From the coach’s point of view, once the technicalities of rowing together have been worked through, The Furnace is the next big challenge. While very few rowers ever come to love The Furnace, every competitive rower must become familiar with it, must learn to work and think inside it, learn not just to survive it, but to function effectively within it. It is the coach’s job to ensure that his or her crew is accustomed to The Furnace, to the point where although it remains a challenge, it is no longer a place to be feared and avoided.

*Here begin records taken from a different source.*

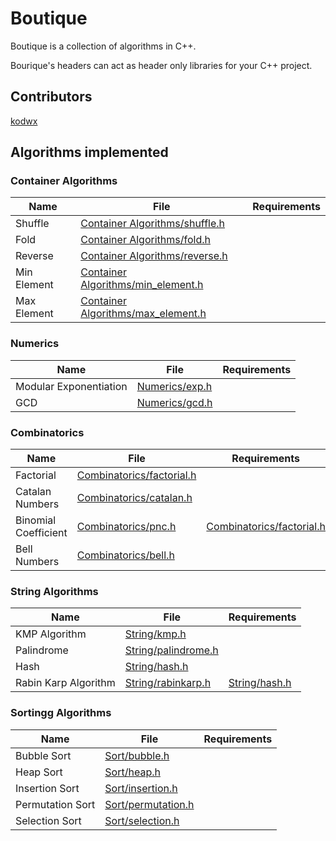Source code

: # Boutique

Boutique is a collection of algorithms in C++. 

Bourique's headers can act as header only libraries for your C++ project.


## Contributors
[kodwx](https://github.com/kodwx/)


## Algorithms implemented 

### Container Algorithms
| Name | File | Requirements | 
|------|------|--------|
| Shuffle | [Container Algorithms/shuffle.h](https://github.com/kodwx/Boutique/blob/main/Container%20Algorithms/shuffle.h) | |
| Fold | [Container Algorithms/fold.h](https://github.com/kodwx/Boutique/blob/main/Container%20Algorithms/fold.h) | |
| Reverse | [Container Algorithms/reverse.h](https://github.com/kodwx/Boutique/blob/main/Container%20Algorithms/reverse.h) | |
| Min Element | [Container Algorithms/min_element.h](https://github.com/kodwx/Boutique/blob/main/Container%20Algorithms/min_element.h) | |
| Max Element | [Container Algorithms/max_element.h](https://github.com/kodwx/Boutique/blob/main/Container%20Algorithms/max_element.h) | |

### Numerics
| Name | File | Requirements | 
|------|------|--------|
| Modular Exponentiation | [Numerics/exp.h](https://github.com/kodwx/Boutique/blob/main/Numerics/exp.h) | |
| GCD | [Numerics/gcd.h](https://github.com/kodwx/Boutique/blob/main/Numerics/gcd.h) | |

### Combinatorics
| Name | File | Requirements | 
|------|------|--------|
| Factorial | [Combinatorics/factorial.h](https://github.com/kodwx/Boutique/blob/main/Combinatorics/factorial.h) | |
| Catalan Numbers | [Combinatorics/catalan.h](https://github.com/kodwx/Boutique/blob/main/Combinatorics/catalan.h) | |
| Binomial Coefficient | [Combinatorics/pnc.h](https://github.com/kodwx/Boutique/blob/main/Combinatorics/pnc.h) | [Combinatorics/factorial.h](https://github.com/kodwx/Boutique/blob/main/Combinatorics/factorial.h) |
| Bell Numbers | [Combinatorics/bell.h](https://github.com/kodwx/Boutique/blob/main/Combinatorics/bell.h) | |

### String Algorithms
| Name | File | Requirements | 
|------|------|--------|
| KMP Algorithm | [String/kmp.h](https://github.com/kodwx/Boutique/blob/main/String/kmp.h) | |
| Palindrome | [String/palindrome.h](https://github.com/kodwx/Boutique/blob/main/String/palindrome.h) | |
| Hash | [String/hash.h](https://github.com/kodwx/Boutique/blob/main/String/hash.h) | |
| Rabin Karp Algorithm | [String/rabinkarp.h](https://github.com/kodwx/Boutique/blob/main/String/rabinkarp.h) | [String/hash.h](https://github.com/kodwx/Boutique/blob/main/String/hash.h) |

### Sortingg Algorithms
| Name | File | Requirements | 
|------|------|--------|
| Bubble Sort | [Sort/bubble.h](https://github.com/kodwx/Boutique/blob/main/Sort/bubble.h) | |
| Heap Sort | [Sort/heap.h](https://github.com/kodwx/Boutique/blob/main/Sort/heap.h) | |
| Insertion Sort | [Sort/insertion.h](https://github.com/kodwx/Boutique/blob/main/Sort/insertion.h) | |
| Permutation Sort | [Sort/permutation.h](https://github.com/kodwx/Boutique/blob/main/Sort/permutation.h) | |
| Selection Sort | [Sort/selection.h](https://github.com/kodwx/Boutique/blob/main/Sort/selection.h) | |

The familiarisation programme
The Furnace is never tamed – it exists at least as much (if not more) for elite rowers as it does for ordinary club rowers. Familiarisation involves pushing rowers into race-pace practice pieces over increasing distances to accustom them to the fact that despite feeling that they have to stop or they are going to die, they always survive. Once each and every crew member has understood that The Furnace is a temporary phenomenon, that the pain, no matter how bad, will go away, then they are ready to compete and win. Against the temporary pain, you set the permanence of the race result. The pain is temporary, the result is forever.

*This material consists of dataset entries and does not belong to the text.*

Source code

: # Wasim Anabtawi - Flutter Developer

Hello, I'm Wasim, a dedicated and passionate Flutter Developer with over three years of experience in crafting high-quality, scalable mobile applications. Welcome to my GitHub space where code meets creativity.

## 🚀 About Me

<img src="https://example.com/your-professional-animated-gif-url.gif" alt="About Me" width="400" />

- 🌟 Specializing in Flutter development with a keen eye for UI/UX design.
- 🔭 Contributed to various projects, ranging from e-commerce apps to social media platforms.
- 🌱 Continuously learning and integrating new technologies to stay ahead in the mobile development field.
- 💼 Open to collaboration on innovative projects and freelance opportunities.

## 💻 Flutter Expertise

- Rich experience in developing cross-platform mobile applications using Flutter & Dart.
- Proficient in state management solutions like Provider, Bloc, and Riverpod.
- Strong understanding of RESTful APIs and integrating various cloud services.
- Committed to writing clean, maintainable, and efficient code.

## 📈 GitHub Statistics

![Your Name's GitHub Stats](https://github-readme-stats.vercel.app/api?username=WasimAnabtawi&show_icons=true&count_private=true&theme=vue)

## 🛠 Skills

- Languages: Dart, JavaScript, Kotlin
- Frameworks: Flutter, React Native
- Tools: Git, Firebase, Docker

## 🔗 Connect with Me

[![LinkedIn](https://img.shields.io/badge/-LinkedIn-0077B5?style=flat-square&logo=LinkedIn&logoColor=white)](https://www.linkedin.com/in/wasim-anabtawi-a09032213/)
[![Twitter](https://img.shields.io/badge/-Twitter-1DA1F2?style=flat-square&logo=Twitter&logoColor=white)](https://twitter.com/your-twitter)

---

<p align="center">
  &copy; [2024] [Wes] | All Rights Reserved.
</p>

Working or just surviving?
A crew who have collectively learned to work in The Furnace has an enormous advantage over a crew who are only aiming to survive it. If you can retain your ability to think, to respond appropriately to changing situations and to do so as a crew rather than as individuals, you are far more likely to be among the winners than among the losers for at least two reasons. Firstly because if you have been training routinely in The Furnace then you have been training at a higher intensity than many of your competitors, who will visit it only occasionally. Secondly, being thoroughly familiar with the pain of The Furnace allows you to push that pain to the back of your mind – to defer it, if you will, until the race is over, rather than having it fill your mind to the exclusion of almost everything else during the race. A crew which is focussed on how much pain they are in, on “please-when-is-this-going-to-end?” is in survival mode, unable to respond to new information and unlikely to access the reserves of strength they would need to win.
As with many scary things in life, fear of The Furnace is mainly a fear of the unknown. Once you know it for what it is (and this is knowledge acquired through physical experience rather than intellectual effort) you can tame that fear, because you will be confident that you can survive it – and grow stronger because you survived.